» Listed records
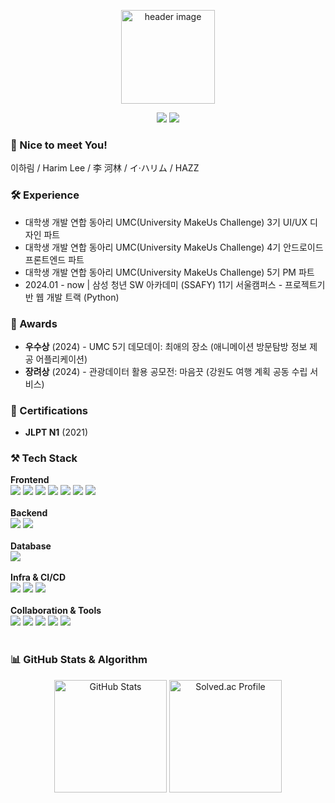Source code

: <p align="center">
  <img src="https://media2.giphy.com/media/v1.Y2lkPTc5MGI3NjExa3ozYWUya2Vpempkb3BycGZzejlvazE5YzIyMGowMHM3YWVtcnh3YSZlcD12MV9pbnRlcm5hbF9naWZfYnlfaWQmY3Q9cw/bEfX0RzC7iZIcNPlVP/giphy.webp" alt="header image" width="150px" height="150px">
</p>

<div align="center">
  <a href="https://haaazz.tistory.com/"><img src="https://img.shields.io/badge/Tech%20Blog-20C997?style=for-the-badge&logo=velog&logoColor=white"></a>
  <a href="https://blog.naver.com/ez703"><img src="https://img.shields.io/badge/Daily%20Blog-03C75A?style=for-the-badge&logo=naver&logoColor=white"></a>
</div>

### 🤗 Nice to meet You!
<p> 이하림 / Harim Lee / 李 河林 / イ·ハリム / HAZZ </p>

### 🛠️ Experience

- 대학생 개발 연합 동아리 UMC(University MakeUs Challenge) 3기 UI/UX 디자인 파트
- 대학생 개발 연합 동아리 UMC(University MakeUs Challenge) 4기 안드로이드 프론트엔드 파트
- 대학생 개발 연합 동아리 UMC(University MakeUs Challenge) 5기 PM 파트
- 2024.01 - now | 삼성 청년 SW 아카데미 (SSAFY) 11기 서울캠퍼스 - 프로젝트기반 웹 개발 트랙 (Python)

### 🏅 Awards
- **우수상** (2024) - UMC 5기 데모데이: 최애의 장소 (애니메이션 방문탐방 정보 제공 어플리케이션)
- **장려상** (2024) - 관광데이터 활용 공모전: 마음끗 (강원도 여행 계획 공동 수립 서비스)

### 📜 Certifications
- **JLPT N1** (2021)

### ⚒️ Tech Stack
<div>
  <b>Frontend</b><br>
    <img src="https://img.shields.io/badge/html5-E34F26?style=for-the-badge&logo=html5&logoColor=white">
    <img src="https://img.shields.io/badge/css3-1572B6?style=for-the-badge&logo=css3&logoColor=white">
    <img src="https://img.shields.io/badge/javascript-F7DF1E?style=for-the-badge&logo=javascript&logoColor=white">
    <img src="https://img.shields.io/badge/vue.js-4FC08D?style=for-the-badge&logo=vue.js&logoColor=white"/>
    <img src="https://img.shields.io/badge/react-61DAFB?style=for-the-badge&logo=react&logoColor=black">
    <img src="https://img.shields.io/badge/TailwindCSS-06B6D4?style=for-the-badge&logo=tailwindcss&logoColor=white">
    <img src="https://img.shields.io/badge/BOOTSTRAP-7952B3?style=for-the-badge&logo=bootstrap&logoColor=white">
</div>
<br>

<div>
  <b>Backend</b><br>
    <img src="https://img.shields.io/badge/python-3776AB?style=for-the-badge&logo=python&logoColor=white">
    <img src="https://img.shields.io/badge/django-092E20?style=for-the-badge&logo=django&logoColor=white">
</div>
<br>

<div>
  <b>Database</b><br>
    <img src="https://img.shields.io/badge/MySQL-4479A1?style=for-the-badge&logo=mysql&logoColor=white">
</div>
<br>

<div>
  <b>Infra & CI/CD</b><br>
    <img src="https://img.shields.io/badge/docker-%230db7ed.svg?style=for-the-badge&logo=docker&logoColor=white"> 
    <img src="https://img.shields.io/badge/nginx-%23009639.svg?style=for-the-badge&logo=nginx&logoColor=white">
    <img src="https://img.shields.io/badge/Jenkins-D24939?style=for-the-badge&logo=Jenkins&logoColor=white"/>
</div>
<br>

<div>
  <b>Collaboration & Tools</b><br>
  <img src="https://img.shields.io/badge/Notion-000000?style=for-the-badge&logo=notion&logoColor=white">
  <img src="https://img.shields.io/badge/GitHub-181717?style=for-the-badge&logo=github&logoColor=white">
  <img src="https://img.shields.io/badge/GitLab-FC6D26?style=for-the-badge&logo=gitlab&logoColor=white">
  <img src="https://img.shields.io/badge/Jira-0052CC?style=for-the-badge&logo=jira&logoColor=white">
  <img src="https://img.shields.io/badge/figma-FF4785?style=for-the-badge&logo=figma&logoColor=white">
</div>
<br>

<h3 align="left">📊 GitHub Stats & Algorithm</h3>
<div align="center">
  <img height="180em" src="https://github-readme-stats.vercel.app/api?username=haaazz&show_icons=true&theme=radical" alt="GitHub Stats" />
  <img height="180em" src="http://mazassumnida.wtf/api/v2/generate_badge?boj=ezreal" alt="Solved.ac Profile" />
</div>

<!--
<h1 align="center"><strong style="color: #00FF00; text-shadow: 0 0 5px #00FF00, 0 0 10px #00FF00;">사용자👩‍💼와 함께하는 개발자💻입니다.</strong></h1>
<h3 align="center">🖥️ Backend Developer | 🚀 Problem Solver | 💡 Technology Enthusiast</h3>
<p align="center">쓸모없는 경험은 없다. (There is no useless experience.)</p>

------------------------------------------------------------------------------------------------------------------------

### 🤗 Nice to meet You!
<p> 이하림 / Harim Lee / 李 河林 / イ·ハリム / HAZZ </p>
<br>

------------------------------------------------------------------------------------------------------------------------

### IT'S ME, HAAAAAAAAAAAAAAAAAZREAL !
#### *True explorers follow the compass in their heart*

<img src="https://github.com/haaazz/haaazz/assets/90473086/3c2a89b8-cd25-4f47-9c14-e062a96e270f" width="300px">
<p> ✨ </p>
<p> 이하림 / Harim Lee / 李 河林 / イ·ハリム / HAZZ </p>
<p> 좋아하는 것을 마음껏, 더 편하게, 더 쉽게 좋아하기 위해 개발길에 뛰어들었습니다 </p>

<br>
<p> 🌱 </p>
<p> 1998. 07. 03 </p>
<p> 1998. 07. 03 </p>
<p> 덕성여자대학교 일어일문학과 졸업 (2024. 02) </p>
<p> 삼성청년소프트웨어아카데미(SSAFY) 11기 웹 트랙 파이썬 (2024.01 ~) </p>


-------------------------------------------------------------------------------------------------------------------

**haaazz/haaazz** is a ✨ _special_ ✨ repository because its `README.md` (this file) appears on your GitHub profile.

Here are some ideas to get you started:

- 🔭 I’m currently working on ...
- 🌱 I’m currently learning ...
- 👯 I’m looking to collaborate on ...
- 🤔 I’m looking for help with ...
- 💬 Ask me about ...
- 📫 How to reach me: ...
- 😄 Pronouns: ...
- ⚡ Fun fact: ...

<p> UI/UX에 관심이 있습니다 </p>
<p> 새로운 것을 받아들이고 사용해보는 것에 거부감이 없습니다 </p>

-->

» Task brief
No images belong in the copy. Transcribe every record exactly.

» Written reply
Source code

: <p align="center">
  <img src="https://media2.giphy.com/media/v1.Y2lkPTc5MGI3NjExa3ozYWUya2Vpempkb3BycGZzejlvazE5YzIyMGowMHM3YWVtcnh3YSZlcD12MV9pbnRlcm5hbF9naWZfYnlfaWQmY3Q9cw/bEfX0RzC7iZIcNPlVP/giphy.webp" alt="header image" width="150px" height="150px">
</p>

<div align="center">
  <a href="https://haaazz.tistory.com/"><img src="https://img.shields.io/badge/Tech%20Blog-20C997?style=for-the-badge&logo=velog&logoColor=white"></a>
  <a href="https://blog.naver.com/ez703"><img src="https://img.shields.io/badge/Daily%20Blog-03C75A?style=for-the-badge&logo=naver&logoColor=white"></a>
</div>

### 🤗 Nice to meet You!
<p> 이하림 / Harim Lee / 李 河林 / イ·ハリム / HAZZ </p>

### 🛠️ Experience

- 대학생 개발 연합 동아리 UMC(University MakeUs Challenge) 3기 UI/UX 디자인 파트
- 대학생 개발 연합 동아리 UMC(University MakeUs Challenge) 4기 안드로이드 프론트엔드 파트
- 대학생 개발 연합 동아리 UMC(University MakeUs Challenge) 5기 PM 파트
- 2024.01 - now | 삼성 청년 SW 아카데미 (SSAFY) 11기 서울캠퍼스 - 프로젝트기반 웹 개발 트랙 (Python)

### 🏅 Awards
- **우수상** (2024) - UMC 5기 데모데이: 최애의 장소 (애니메이션 방문탐방 정보 제공 어플리케이션)
- **장려상** (2024) - 관광데이터 활용 공모전: 마음끗 (강원도 여행 계획 공동 수립 서비스)

### 📜 Certifications
- **JLPT N1** (2021)

### ⚒️ Tech Stack
<div>
  <b>Frontend</b><br>
    <img src="https://img.shields.io/badge/html5-E34F26?style=for-the-badge&logo=html5&logoColor=white">
    <img src="https://img.shields.io/badge/css3-1572B6?style=for-the-badge&logo=css3&logoColor=white">
    <img src="https://img.shields.io/badge/javascript-F7DF1E?style=for-the-badge&logo=javascript&logoColor=white">
    <img src="https://img.shields.io/badge/vue.js-4FC08D?style=for-the-badge&logo=vue.js&logoColor=white"/>
    <img src="https://img.shields.io/badge/react-61DAFB?style=for-the-badge&logo=react&logoColor=black">
    <img src="https://img.shields.io/badge/TailwindCSS-06B6D4?style=for-the-badge&logo=tailwindcss&logoColor=white">
    <img src="https://img.shields.io/badge/BOOTSTRAP-7952B3?style=for-the-badge&logo=bootstrap&logoColor=white">
</div>
<br>

<div>
  <b>Backend</b><br>
    <img src="https://img.shields.io/badge/python-3776AB?style=for-the-badge&logo=python&logoColor=white">
    <img src="https://img.shields.io/badge/django-092E20?style=for-the-badge&logo=django&logoColor=white">
</div>
<br>

<div>
  <b>Database</b><br>
    <img src="https://img.shields.io/badge/MySQL-4479A1?style=for-the-badge&logo=mysql&logoColor=white">
</div>
<br>

<div>
  <b>Infra & CI/CD</b><br>
    <img src="https://img.shields.io/badge/docker-%230db7ed.svg?style=for-the-badge&logo=docker&logoColor=white"> 
    <img src="https://img.shields.io/badge/nginx-%23009639.svg?style=for-the-badge&logo=nginx&logoColor=white">
    <img src="https://img.shields.io/badge/Jenkins-D24939?style=for-the-badge&logo=Jenkins&logoColor=white"/>
</div>
<br>

<div>
  <b>Collaboration & Tools</b><br>
  <img src="https://img.shields.io/badge/Notion-000000?style=for-the-badge&logo=notion&logoColor=white">
  <img src="https://img.shields.io/badge/GitHub-181717?style=for-the-badge&logo=github&logoColor=white">
  <img src="https://img.shields.io/badge/GitLab-FC6D26?style=for-the-badge&logo=gitlab&logoColor=white">
  <img src="https://img.shields.io/badge/Jira-0052CC?style=for-the-badge&logo=jira&logoColor=white">
  <img src="https://img.shields.io/badge/figma-FF4785?style=for-the-badge&logo=figma&logoColor=white">
</div>
<br>

<h3 align="left">📊 GitHub Stats & Algorithm</h3>
<div align="center">
  <img height="180em" src="https://github-readme-stats.vercel.app/api?username=haaazz&show_icons=true&theme=radical" alt="GitHub Stats" />
  <img height="180em" src="http://mazassumnida.wtf/api/v2/generate_badge?boj=ezreal" alt="Solved.ac Profile" />
</div>

<!--
<h1 align="center"><strong style="color: #00FF00; text-shadow: 0 0 5px #00FF00, 0 0 10px #00FF00;">사용자👩‍💼와 함께하는 개발자💻입니다.</strong></h1>
<h3 align="center">🖥️ Backend Developer | 🚀 Problem Solver | 💡 Technology Enthusiast</h3>
<p align="center">쓸모없는 경험은 없다. (There is no useless experience.)</p>

------------------------------------------------------------------------------------------------------------------------

### 🤗 Nice to meet You!
<p> 이하림 / Harim Lee / 李 河林 / イ·ハリム / HAZZ </p>
<br>

------------------------------------------------------------------------------------------------------------------------

### IT'S ME, HAAAAAAAAAAAAAAAAAZREAL !
#### *True explorers follow the compass in their heart*

<img src="https://github.com/haaazz/haaazz/assets/90473086/3c2a89b8-cd25-4f47-9c14-e062a96e270f" width="300px">
<p> ✨ </p>
<p> 이하림 / Harim Lee / 李 河林 / イ·ハリム / HAZZ </p>
<p> 좋아하는 것을 마음껏, 더 편하게, 더 쉽게 좋아하기 위해 개발길에 뛰어들었습니다 </p>

<br>
<p> 🌱 </p>
<p> 1998. 07. 03 </p>
<p> 1998. 07. 03 </p>
<p> 덕성여자대학교 일어일문학과 졸업 (2024. 02) </p>
<p> 삼성청년소프트웨어아카데미(SSAFY) 11기 웹 트랙 파이썬 (2024.01 ~) </p>


-------------------------------------------------------------------------------------------------------------------

**haaazz/haaazz** is a ✨ _special_ ✨ repository because its `README.md` (this file) appears on your GitHub profile.

Here are some ideas to get you started:

- 🔭 I’m currently working on ...
- 🌱 I’m currently learning ...
- 👯 I’m looking to collaborate on ...
- 🤔 I’m looking for help with ...
- 💬 Ask me about ...
- 📫 How to reach me: ...
- 😄 Pronouns: ...
- ⚡ Fun fact: ...

<p> UI/UX에 관심이 있습니다 </p>
<p> 새로운 것을 받아들이고 사용해보는 것에 거부감이 없습니다 </p>

-->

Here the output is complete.